Possibility Begets Possibility

Grgich Hills, Rutherford, California, USA

August 13, 2015



This essay, Litmust Test: Possibility Begets Possibility, is the twelfth in an open group on Possibility: I am indebted to John Taylor who inspired this conversation.



Litmus test courtesy indiamart.com - Collage by Laurence Platt
Litmus Test    
Possibility begets possibility. That's the litmus test  for whether or not what you got is real possibility. There are actually two degrees of this test for real possibility: the one is with regard to what you got for yourself, and the other is with regard to what others  get from what you got for yourself (that's actually articulated correctly, even though it may not sound like it ie at first).

The first of these two tests is this: whether or not the possibility you got, continues expanding as if all by itself  in your own life.

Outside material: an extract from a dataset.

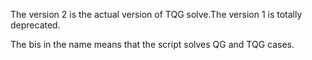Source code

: The version 2 is the actual version of TQG solve.The version 1 is totally deprecated.

The bis in the name means that the script solves QG and TQG cases.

Possibility has a way, once gotten, of teasing us to discover it everywhere. Once the distinction possibility  is fully gotten, it can easily be discovered in places where nothing  was possible before. The question is: is it you discovering  possibility in places where nothing was possible before? ... or  ... is it that possibility is showing up  in places where nothing was possible before?

You could say it's either or both. In fact each are accurate, and each demonstrates the hallmark of bringing forth possibility ie its yardstick  if you will: when possibility is gotten then deployed ie when possibility is used up, what results is more possibility not less. Possibility defies the laws of physics. You can't deplete it. It doesn't come in finite quantities. It's endless, vast, unbounded.

The second test for whether or not what you got is real possibility, is this: if it continues expanding as if all by itself in others'  lives. Be careful: I don't mean whether or not, when others get possibility independently, it continues expanding as if all by itself in their lives, because that's bound to happen just as it did in yours. No, I'm referring to whether or not, when possibility shows up in your  life as a result of you having gotten it, it then shows up in others'  lives as a result of you speaking it. That's not as far-fetched as it may seem: if you look at your own experience, you'll notice possibility showed up in your life as a result of someone else speaking it. In this regard, a Lao Tzu  dictum "Those who know don't say, and those who say don't know" at best isn't apropos inventing possibility, and at worse may be missing it.

Arguably it's the second of these tests which is the definitive litmus test for real possibility. The second test is apropos Werner's "If you don't take it out into the world, you didn't get it in the first place": it's one thing when what I call possibility shows up in my life as a result of my having gotten it, but it's another order of business entirely when possibility shows up in others' lives as a result of my speaking it. This is what's remarkable about it: real possibility travels  (if you will) via language. It's extraordinary  in this way. And it's this which is the definitive litmus test for whether or not what you got is real possibility. In fact this active language component  (if you will) is more than just the litmus test for real possibility: it's what differentiates inventing real possibility from positive thinking and "believing in"  in the first place.

So: how can you tell whether or not what I got is real possibility? By that I mean how can you tell if real possibility is manifesting in my life? Here's a very good start: secondarily  listen how I'm doing, how I'm getting along, how I'm conducting myself. But primarily  listen how my children and my friends  are doing, how they're getting along, how they're conducting themselves as a result of my speaking possibility. In other words, look and see if my possibility travels with my language. And if I want to know whether or not what you got is real possibility, secondarily I'll listen how you're doing. But primarily my litmus test for whether or not what you got is real possibility, is I'll listen how your children and your friends are doing. That  is the litmus test: is your  possibility begetting their  possibility? I say it's real if it does.